[The records]:
..........

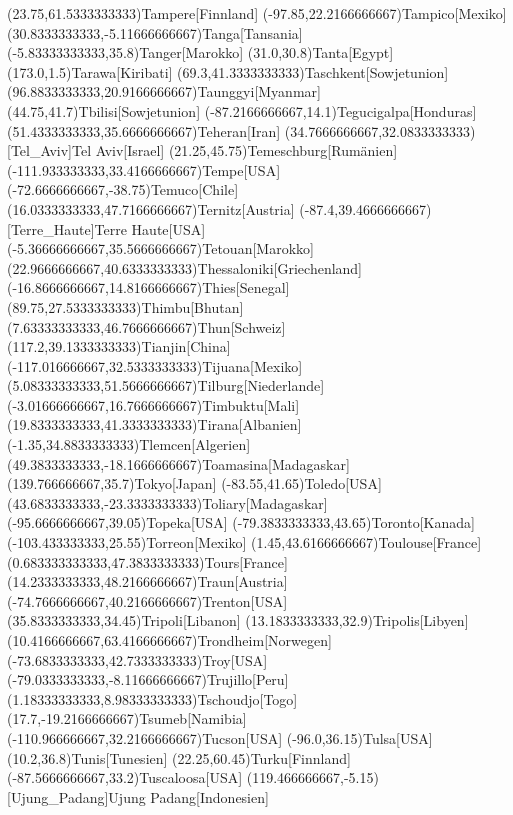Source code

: \mapput(23.75,61.5333333333){Tampere}[Finnland]
\mapput(-97.85,22.2166666667){Tampico}[Mexiko]
\mapput(30.8333333333,-5.11666666667){Tanga}[Tansania]
\mapput(-5.83333333333,35.8){Tanger}[Marokko]
\mapput(31.0,30.8){Tanta}[Egypt]
\mapput(173.0,1.5){Tarawa}[Kiribati]
\mapput(69.3,41.3333333333){Taschkent}[Sowjetunion]
\mapput(96.8833333333,20.9166666667){Taunggyi}[Myanmar]
\mapput(44.75,41.7){Tbilisi}[Sowjetunion]
\mapput(-87.2166666667,14.1){Tegucigalpa}[Honduras]
\mapput(51.4333333333,35.6666666667){Teheran}[Iran]
\mapput(34.7666666667,32.0833333333)[Tel_Aviv]{Tel Aviv}[Israel]
\mapput(21.25,45.75){Temeschburg}[Rumänien]
\mapput(-111.933333333,33.4166666667){Tempe}[USA]
\mapput(-72.6666666667,-38.75){Temuco}[Chile]
\mapput(16.0333333333,47.7166666667){Ternitz}[Austria]
\mapput(-87.4,39.4666666667)[Terre_Haute]{Terre Haute}[USA]
\mapput(-5.36666666667,35.5666666667){Tetouan}[Marokko]
\mapput(22.9666666667,40.6333333333){Thessaloniki}[Griechenland]
\mapput(-16.8666666667,14.8166666667){Thies}[Senegal]
\mapput(89.75,27.5333333333){Thimbu}[Bhutan]
\mapput(7.63333333333,46.7666666667){Thun}[Schweiz]
\mapput(117.2,39.1333333333){Tianjin}[China]
\mapput(-117.016666667,32.5333333333){Tijuana}[Mexiko]
\mapput(5.08333333333,51.5666666667){Tilburg}[Niederlande]
\mapput(-3.01666666667,16.7666666667){Timbuktu}[Mali]
\mapput(19.8333333333,41.3333333333){Tirana}[Albanien]
\mapput(-1.35,34.8833333333){Tlemcen}[Algerien]
\mapput(49.3833333333,-18.1666666667){Toamasina}[Madagaskar]
\mapput(139.766666667,35.7){Tokyo}[Japan]
\mapput(-83.55,41.65){Toledo}[USA]
\mapput(43.6833333333,-23.3333333333){Toliary}[Madagaskar]
\mapput(-95.6666666667,39.05){Topeka}[USA]
\mapput(-79.3833333333,43.65){Toronto}[Kanada]
\mapput(-103.433333333,25.55){Torreon}[Mexiko]
\mapput(1.45,43.6166666667){Toulouse}[France]
\mapput(0.683333333333,47.3833333333){Tours}[France]
\mapput(14.2333333333,48.2166666667){Traun}[Austria]
\mapput(-74.7666666667,40.2166666667){Trenton}[USA]
\mapput(35.8333333333,34.45){Tripoli}[Libanon]
\mapput(13.1833333333,32.9){Tripolis}[Libyen]
\mapput(10.4166666667,63.4166666667){Trondheim}[Norwegen]
\mapput(-73.6833333333,42.7333333333){Troy}[USA]
\mapput(-79.0333333333,-8.11666666667){Trujillo}[Peru]
\mapput(1.18333333333,8.98333333333){Tschoudjo}[Togo]
\mapput(17.7,-19.2166666667){Tsumeb}[Namibia]
\mapput(-110.966666667,32.2166666667){Tucson}[USA]
\mapput(-96.0,36.15){Tulsa}[USA]
\mapput(10.2,36.8){Tunis}[Tunesien]
\mapput(22.25,60.45){Turku}[Finnland]
\mapput(-87.5666666667,33.2){Tuscaloosa}[USA]
\mapput(119.466666667,-5.15)[Ujung_Padang]{Ujung Padang}[Indonesien]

..........

[Task brief]:
Copy out all the records exactly, excluding pictures.

[Response to the exercise]:
Source code

: \mapput(23.75,61.5333333333){Tampere}[Finnland]
\mapput(-97.85,22.2166666667){Tampico}[Mexiko]
\mapput(30.8333333333,-5.11666666667){Tanga}[Tansania]
\mapput(-5.83333333333,35.8){Tanger}[Marokko]
\mapput(31.0,30.8){Tanta}[Egypt]
\mapput(173.0,1.5){Tarawa}[Kiribati]
\mapput(69.3,41.3333333333){Taschkent}[Sowjetunion]
\mapput(96.8833333333,20.9166666667){Taunggyi}[Myanmar]
\mapput(44.75,41.7){Tbilisi}[Sowjetunion]
\mapput(-87.2166666667,14.1){Tegucigalpa}[Honduras]
\mapput(51.4333333333,35.6666666667){Teheran}[Iran]
\mapput(34.7666666667,32.0833333333)[Tel_Aviv]{Tel Aviv}[Israel]
\mapput(21.25,45.75){Temeschburg}[Rumänien]
\mapput(-111.933333333,33.4166666667){Tempe}[USA]
\mapput(-72.6666666667,-38.75){Temuco}[Chile]
\mapput(16.0333333333,47.7166666667){Ternitz}[Austria]
\mapput(-87.4,39.4666666667)[Terre_Haute]{Terre Haute}[USA]
\mapput(-5.36666666667,35.5666666667){Tetouan}[Marokko]
\mapput(22.9666666667,40.6333333333){Thessaloniki}[Griechenland]
\mapput(-16.8666666667,14.8166666667){Thies}[Senegal]
\mapput(89.75,27.5333333333){Thimbu}[Bhutan]
\mapput(7.63333333333,46.7666666667){Thun}[Schweiz]
\mapput(117.2,39.1333333333){Tianjin}[China]
\mapput(-117.016666667,32.5333333333){Tijuana}[Mexiko]
\mapput(5.08333333333,51.5666666667){Tilburg}[Niederlande]
\mapput(-3.01666666667,16.7666666667){Timbuktu}[Mali]
\mapput(19.8333333333,41.3333333333){Tirana}[Albanien]
\mapput(-1.35,34.8833333333){Tlemcen}[Algerien]
\mapput(49.3833333333,-18.1666666667){Toamasina}[Madagaskar]
\mapput(139.766666667,35.7){Tokyo}[Japan]
\mapput(-83.55,41.65){Toledo}[USA]
\mapput(43.6833333333,-23.3333333333){Toliary}[Madagaskar]
\mapput(-95.6666666667,39.05){Topeka}[USA]
\mapput(-79.3833333333,43.65){Toronto}[Kanada]
\mapput(-103.433333333,25.55){Torreon}[Mexiko]
\mapput(1.45,43.6166666667){Toulouse}[France]
\mapput(0.683333333333,47.3833333333){Tours}[France]
\mapput(14.2333333333,48.2166666667){Traun}[Austria]
\mapput(-74.7666666667,40.2166666667){Trenton}[USA]
\mapput(35.8333333333,34.45){Tripoli}[Libanon]
\mapput(13.1833333333,32.9){Tripolis}[Libyen]
\mapput(10.4166666667,63.4166666667){Trondheim}[Norwegen]
\mapput(-73.6833333333,42.7333333333){Troy}[USA]
\mapput(-79.0333333333,-8.11666666667){Trujillo}[Peru]
\mapput(1.18333333333,8.98333333333){Tschoudjo}[Togo]
\mapput(17.7,-19.2166666667){Tsumeb}[Namibia]
\mapput(-110.966666667,32.2166666667){Tucson}[USA]
\mapput(-96.0,36.15){Tulsa}[USA]
\mapput(10.2,36.8){Tunis}[Tunesien]
\mapput(22.25,60.45){Turku}[Finnland]
\mapput(-87.5666666667,33.2){Tuscaloosa}[USA]
\mapput(119.466666667,-5.15)[Ujung_Padang]{Ujung Padang}[Indonesien]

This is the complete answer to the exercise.